By Dr. Teresa Foo, MD, MPH
DHEC Medical Consultant
Immunizations and Acute Disease Epi Divisions
The flu can affect anyone, even healthy people. That is important to remember as we move further into the 2016-17 flu season. If you have not gotten your yearly flu vaccine, now is a good time to do so because it can take up to two weeks for your body to develop a protective response and it is the best way to prevent the flu.
The following Q & A provides you with the information to help protect you and your loved ones from the flu this season.
- What is the flu and how is it spread?
The flu is a contagious respiratory illness caused by the influenza virus. The flu can cause mild to severe, even deadly illness — especially in vulnerable people. Symptoms can include fever, dry cough, headache, muscle aches, tiredness, sore throat, and nasal congestion or stuffiness.
Seasonal flu is usually spread from person to person. People who have the flu may spread it to others from about one day before they develop symptoms for up to seven days after.

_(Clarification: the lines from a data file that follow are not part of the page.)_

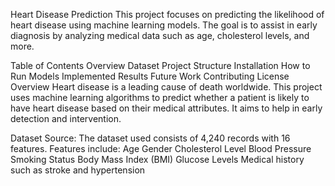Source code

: Heart Disease Prediction
This project focuses on predicting the likelihood of heart disease using machine learning models. The goal is to assist in early diagnosis by analyzing medical data such as age, cholesterol levels, and more.

Table of Contents
Overview
Dataset
Project Structure
Installation
How to Run
Models Implemented
Results
Future Work
Contributing
License
Overview
Heart disease is a leading cause of death worldwide. This project uses machine learning algorithms to predict whether a patient is likely to have heart disease based on their medical attributes. It aims to help in early detection and intervention.

Dataset
Source: The dataset used consists of 4,240 records with 16 features.
Features include:
Age
Gender
Cholesterol Level
Blood Pressure
Smoking Status
Body Mass Index (BMI)
Glucose Levels
Medical history such as stroke and hypertension
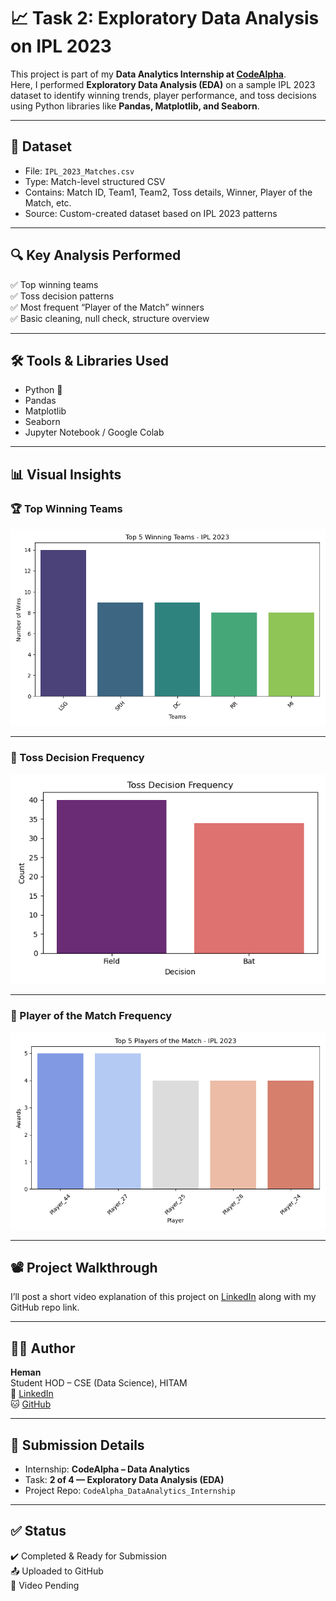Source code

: # 📈 Task 2: Exploratory Data Analysis on IPL 2023

This project is part of my **Data Analytics Internship at [CodeAlpha](https://www.codealpha.tech)**.  
Here, I performed **Exploratory Data Analysis (EDA)** on a sample IPL 2023 dataset to identify winning trends, player performance, and toss decisions using Python libraries like **Pandas, Matplotlib, and Seaborn**.

---

## 📁 Dataset

- File: `IPL_2023_Matches.csv`
- Type: Match-level structured CSV
- Contains: Match ID, Team1, Team2, Toss details, Winner, Player of the Match, etc.
- Source: Custom-created dataset based on IPL 2023 patterns

---

## 🔍 Key Analysis Performed

✅ Top winning teams  
✅ Toss decision patterns  
✅ Most frequent “Player of the Match” winners  
✅ Basic cleaning, null check, structure overview

---

## 🛠️ Tools & Libraries Used

- Python 🐍  
- Pandas  
- Matplotlib  
- Seaborn  
- Jupyter Notebook / Google Colab

---

## 📊 Visual Insights

### 🏆 Top Winning Teams

![Winners Plot](plots/winners_plot.png)

---

### 🎯 Toss Decision Frequency

![Toss Decision](plots/toss_decision.png)

---

### 🌟 Player of the Match Frequency

![Player Awards](plots/player_of_match.png)

---

## 📽️ Project Walkthrough

I’ll post a short video explanation of this project on [LinkedIn](https://www.linkedin.com) along with my GitHub repo link.

---

## 🧑‍💻 Author

**Heman**  
Student HOD – CSE (Data Science), HITAM  
🔗 [LinkedIn](https://www.linkedin.com/in/your-profile)  
🐱 [GitHub](https://github.com/your-username)

---

## 📌 Submission Details

- Internship: **CodeAlpha – Data Analytics**
- Task: **2 of 4 — Exploratory Data Analysis (EDA)**
- Project Repo: `CodeAlpha_DataAnalytics_Internship`

---

## ✅ Status

✔️ Completed & Ready for Submission  
📤 Uploaded to GitHub  
🎥 Video Pending  
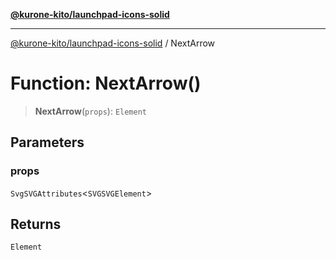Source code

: [**@kurone-kito/launchpad-icons-solid**](../README.md)

***

[@kurone-kito/launchpad-icons-solid](../globals.md) / NextArrow

# Function: NextArrow()

> **NextArrow**(`props`): `Element`

## Parameters

### props

`SvgSVGAttributes`\<`SVGSVGElement`\>

## Returns

`Element`
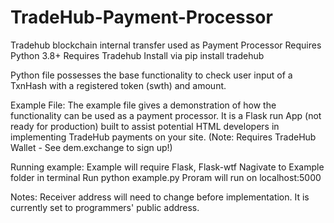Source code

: # TradeHub-Payment-Processor
Tradehub blockchain internal transfer used as Payment Processor
Requires Python 3.8+
Requires Tradehub
Install via pip install tradehub

Python file possesses the base functionality to check user input of a TxnHash with a registered token (swth) and amount.

Example File:
The example file gives a demonstration of how the functionality can be used as a payment processor. It is a Flask run App (not ready for production) built to assist potential HTML developers in implementing TradeHub payments on your site. (Note: Requires TradeHub Wallet - See dem.exchange to sign up!)

Running example:
Example will require Flask, Flask-wtf
Nagivate to Example folder in terminal
Run python example.py
Proram will run on localhost:5000

Notes:
Receiver address will need to change before implementation. It is currently set to programmers' public address.
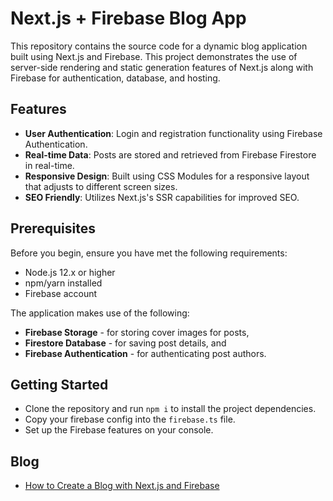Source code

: # Next.js + Firebase Blog App

This repository contains the source code for a dynamic blog application built using Next.js and Firebase. This project demonstrates the use of server-side rendering and static generation features of Next.js along with Firebase for authentication, database, and hosting.

## Features

- **User Authentication**: Login and registration functionality using Firebase Authentication.
- **Real-time Data**: Posts are stored and retrieved from Firebase Firestore in real-time.
- **Responsive Design**: Built using CSS Modules for a responsive layout that adjusts to different screen sizes.
- **SEO Friendly**: Utilizes Next.js's SSR capabilities for improved SEO.

## Prerequisites

Before you begin, ensure you have met the following requirements:
- Node.js 12.x or higher
- npm/yarn installed
- Firebase account

The application makes use of the following:

- **Firebase Storage** - for storing cover images for posts,
- **Firestore Database** - for saving post details, and
- **Firebase Authentication** - for authenticating post authors.

## Getting Started

- Clone the repository and run `npm i` to install the project dependencies.
- Copy your firebase config into the `firebase.ts` file.
- Set up the Firebase features on your console.

## Blog

- [How to Create a Blog with Next.js and Firebase](https://theankurtyagi.com/how-to-create-blog-with-nextjs-and-firebase/)



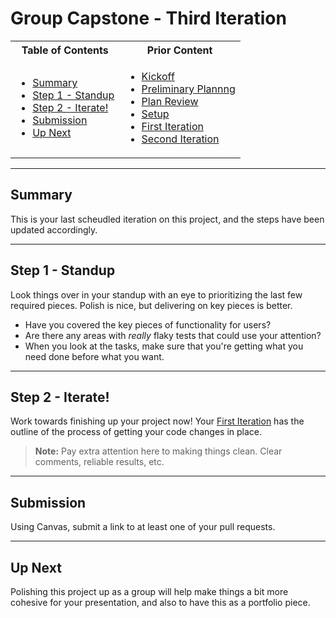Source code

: # Group Capstone - Third Iteration

<table>
<tr>
<th> Table of Contents </th>
<th> Prior Content </th>
</tr>
<tr>
<td markdown="1">

- [Summary](#summary)
- [Step 1 - Standup](#step-1---standup)
- [Step 2 - Iterate!](#step-2---iterate)
- [Submission](#submission)
- [Up Next](#up-next)

</td>
<td markdown="1">

- <a href="../2.11/project2.01.html">Kickoff</a>
- <a href="../2.11/project2.02.html">Preliminary Plannng</a>
- <a href="../2.12/project2.03.html">Plan Review</a>
- <a href="../2.12/project2.04.html">Setup</a>
- <a href="../2.12/project2.05.html">First Iteration</a>
- <a href="../2.13/project2.06.html">Second Iteration</a>

</td>
</tr>
</table>

---

## Summary

This is your last scheudled iteration on this project, and the steps have been
updated accordingly.

---

## Step 1 - Standup

Look things over in your standup with an eye to prioritizing the last few
required pieces. Polish is nice, but delivering on key pieces is better.

- Have you covered the key pieces of functionality for users?
- Are there any areas with _really_ flaky tests that could use your attention?
- When you look at the tasks, make sure that you're getting what you need done
  before what you want.

---

## Step 2 - Iterate!

Work towards finishing up your project now! Your
<a href="../2.12/project2.05.html" target="\_blank">First Iteration</a> has the
outline of the process of getting your code changes in place.

> **Note:** Pay extra attention here to making things clean. Clear comments,
> reliable results, etc.

---

## Submission

Using Canvas, submit a link to at least one of your pull requests.

---

## Up Next

Polishing this project up as a group will help make things a bit more cohesive
for your presentation, and also to have this as a portfolio piece.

Flu viruses are spread when people with the flu cough, sneeze or talk spread respiratory droplets. Others become infected when these droplets are inhaled or enter the nose or mouth by touching with hands that have been soiled by the respiratory droplets.
- Who is at risk?
While anyone, including healthy people, can get the flu, certain people are at greater risk for serious complications if they get the flu. This includes older people (especially people 65 years of age and older), young children, pregnant women and people with certain health conditions (such as asthma, diabetes or heart disease). While it is important for everyone to receive their yearly flu vaccine, it is especially important for people in these high risk groups to do so.
- How can you help prevent the flu?
Remember, the best way to prevent seasonal flu is to get your flu vaccine each year. The Centers for Disease Control and Prevention (CDC) and DHEC recommend that everyone 6 months of age and older get a yearly flu vaccine.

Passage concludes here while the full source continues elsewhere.